• _Data_:
──────────────────────────────

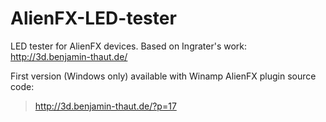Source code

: AlienFX-LED-tester
==================

LED tester for AlienFX devices. Based on Ingrater's work: http://3d.benjamin-thaut.de/

First version (Windows only) available with Winamp AlienFX plugin source code:

  >  http://3d.benjamin-thaut.de/?p=17
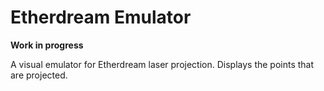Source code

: Etherdream Emulator
===================

**Work in progress**

A visual emulator for Etherdream laser projection. Displays the points that 
are projected.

──────────────────────────────

• _Work item_: Only lines with the word "http" are wanted. Find and copy them from the records above.

• _Solution to this problem_:
LED tester for AlienFX devices. Based on Ingrater's work: http://3d.benjamin-thaut.de/
  >  http://3d.benjamin-thaut.de/?p=17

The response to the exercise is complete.